In a statement, Mr Annan said he is impressed that the two coalition partners have agreed to implement recommendations of the Commission of Inquiry into the Post Election Violence (CIPEV) report.
He said that was an indication that the two leaders were committed to ending the growing culture of impunity in the country, following the ugly post election violence witnessed in the country early this year.
“I am pleased that President Mwai Kibaki and Prime Minister Raila Odinga have signed an agreement for the implementation of the recommendations of the CIPEV,” he said in a statement.
“I note that the parties to the agreement will now prepare and submit to the National Assembly a draft bill for the establishment of the Special Tribunal for Kenya,” he added, and reminded the two leaders on the need to adhere to the suggested timeline for action.
The government on Wednesday agreed on the establishment of a special court to try suspects said to have funded or organized the post election violence.
"The Cabinet Committee on the National Accord will prepare a Bill to be known as ‘The Statute for the Special Tribunal’ that will be submitted to the National Assembly for enactment," a statement from the Presidential Press Service said.

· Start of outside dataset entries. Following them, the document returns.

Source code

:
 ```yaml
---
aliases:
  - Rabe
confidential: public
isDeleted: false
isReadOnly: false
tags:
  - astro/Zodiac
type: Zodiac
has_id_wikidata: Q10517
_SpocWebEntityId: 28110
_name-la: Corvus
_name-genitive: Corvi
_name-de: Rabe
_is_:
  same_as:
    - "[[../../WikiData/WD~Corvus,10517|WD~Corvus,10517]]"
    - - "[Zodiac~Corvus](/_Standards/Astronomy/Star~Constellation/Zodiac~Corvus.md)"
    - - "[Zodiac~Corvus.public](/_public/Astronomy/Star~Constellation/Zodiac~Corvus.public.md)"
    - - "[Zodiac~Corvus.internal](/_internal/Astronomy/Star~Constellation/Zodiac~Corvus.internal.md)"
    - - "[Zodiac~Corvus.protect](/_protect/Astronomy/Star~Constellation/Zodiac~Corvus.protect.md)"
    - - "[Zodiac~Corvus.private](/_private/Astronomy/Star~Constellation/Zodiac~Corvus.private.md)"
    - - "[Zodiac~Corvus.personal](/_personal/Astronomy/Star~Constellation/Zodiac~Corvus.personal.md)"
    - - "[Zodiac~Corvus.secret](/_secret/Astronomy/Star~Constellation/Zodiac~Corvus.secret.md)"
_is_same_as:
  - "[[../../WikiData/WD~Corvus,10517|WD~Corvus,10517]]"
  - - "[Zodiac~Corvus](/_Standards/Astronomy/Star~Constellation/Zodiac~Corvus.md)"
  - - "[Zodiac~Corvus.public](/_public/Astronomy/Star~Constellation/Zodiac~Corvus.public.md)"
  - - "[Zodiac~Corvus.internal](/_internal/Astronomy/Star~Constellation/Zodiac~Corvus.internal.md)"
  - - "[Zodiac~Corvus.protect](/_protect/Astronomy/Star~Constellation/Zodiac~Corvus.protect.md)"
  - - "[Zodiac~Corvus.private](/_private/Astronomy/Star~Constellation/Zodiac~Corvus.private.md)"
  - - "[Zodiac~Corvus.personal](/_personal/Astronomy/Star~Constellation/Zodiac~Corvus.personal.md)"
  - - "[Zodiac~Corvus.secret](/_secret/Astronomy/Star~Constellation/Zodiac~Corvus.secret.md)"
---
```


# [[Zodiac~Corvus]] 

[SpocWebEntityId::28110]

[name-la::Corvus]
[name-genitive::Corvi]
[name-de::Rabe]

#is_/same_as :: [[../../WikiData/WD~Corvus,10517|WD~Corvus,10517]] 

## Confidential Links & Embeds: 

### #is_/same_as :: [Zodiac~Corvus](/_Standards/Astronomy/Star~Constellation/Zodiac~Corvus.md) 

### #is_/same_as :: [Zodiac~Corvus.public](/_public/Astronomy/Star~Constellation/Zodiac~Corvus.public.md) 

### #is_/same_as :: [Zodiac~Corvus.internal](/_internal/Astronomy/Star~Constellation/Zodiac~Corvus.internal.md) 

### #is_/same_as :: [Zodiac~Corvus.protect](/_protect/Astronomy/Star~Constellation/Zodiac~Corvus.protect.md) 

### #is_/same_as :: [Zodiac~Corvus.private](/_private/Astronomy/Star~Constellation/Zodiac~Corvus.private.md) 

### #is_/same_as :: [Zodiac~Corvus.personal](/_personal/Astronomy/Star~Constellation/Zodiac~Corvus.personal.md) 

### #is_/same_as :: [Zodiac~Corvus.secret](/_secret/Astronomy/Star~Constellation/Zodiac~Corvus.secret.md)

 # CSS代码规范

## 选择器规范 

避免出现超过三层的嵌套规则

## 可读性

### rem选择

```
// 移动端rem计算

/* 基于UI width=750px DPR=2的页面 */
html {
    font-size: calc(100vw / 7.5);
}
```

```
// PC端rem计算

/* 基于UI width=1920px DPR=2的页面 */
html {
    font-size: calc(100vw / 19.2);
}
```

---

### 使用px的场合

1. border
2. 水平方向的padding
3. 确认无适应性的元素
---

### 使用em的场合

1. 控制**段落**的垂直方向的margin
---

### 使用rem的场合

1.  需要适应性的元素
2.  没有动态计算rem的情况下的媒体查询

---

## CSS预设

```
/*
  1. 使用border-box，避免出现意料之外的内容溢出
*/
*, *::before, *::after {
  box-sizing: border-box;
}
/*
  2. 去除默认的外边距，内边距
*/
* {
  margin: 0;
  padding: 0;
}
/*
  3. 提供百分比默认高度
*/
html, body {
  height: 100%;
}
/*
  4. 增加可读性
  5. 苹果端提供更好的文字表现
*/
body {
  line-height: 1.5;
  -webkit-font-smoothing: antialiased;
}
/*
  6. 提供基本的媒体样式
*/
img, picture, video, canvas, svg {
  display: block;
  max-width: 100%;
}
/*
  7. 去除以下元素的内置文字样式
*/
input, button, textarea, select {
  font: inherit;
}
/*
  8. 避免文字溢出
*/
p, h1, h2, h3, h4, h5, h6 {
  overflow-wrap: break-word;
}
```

"The Bill is aimed at paving the way for the establishment of a Special Tribunal that will seek accountability against persons bearing the greatest responsibility for crimes against humanity relating to the 2007 General Elections,” it added.
At least 1,500 people were killed and more than 300,000 fled their homes in the wake of the December 27, 2007 polls, as then opposition leader Odinga disputed Kibaki’s declared re-election.
Under a peace deal mediated by Dr Annan, President Kibaki agreed to share power and named Mr Odinga the Prime Minister.
A commission set up in May to investigate the role of political parties and government security forces in the violence recommended that a special court be established.
The Commission gave the government up to March 1, 2009 to have a local tribunal established or prepare to hand over key suspects named in a secret envelope in Dr Annan’s possession to the International Criminal Court (ICC) in the Hague.
“I trust that the bill will reflect the spirit of CIPEV’s proposals and incorporate all its key provisions,” he said.
Dr Annan said in the statement he is also pleased at the progress the government has made in reforming the countries electoral process.
“In this regard, I am pleased that the National Assembly has passed the Constitution of Kenya Amendment Bill, 2008, setting the stage for the implementation of the crucial reforms recommended by the Independent Review Commission (IREC) on the 2007 elections,” he said and added that moving forward on the reform agenda is imperative for building a more stable and democratic Kenya.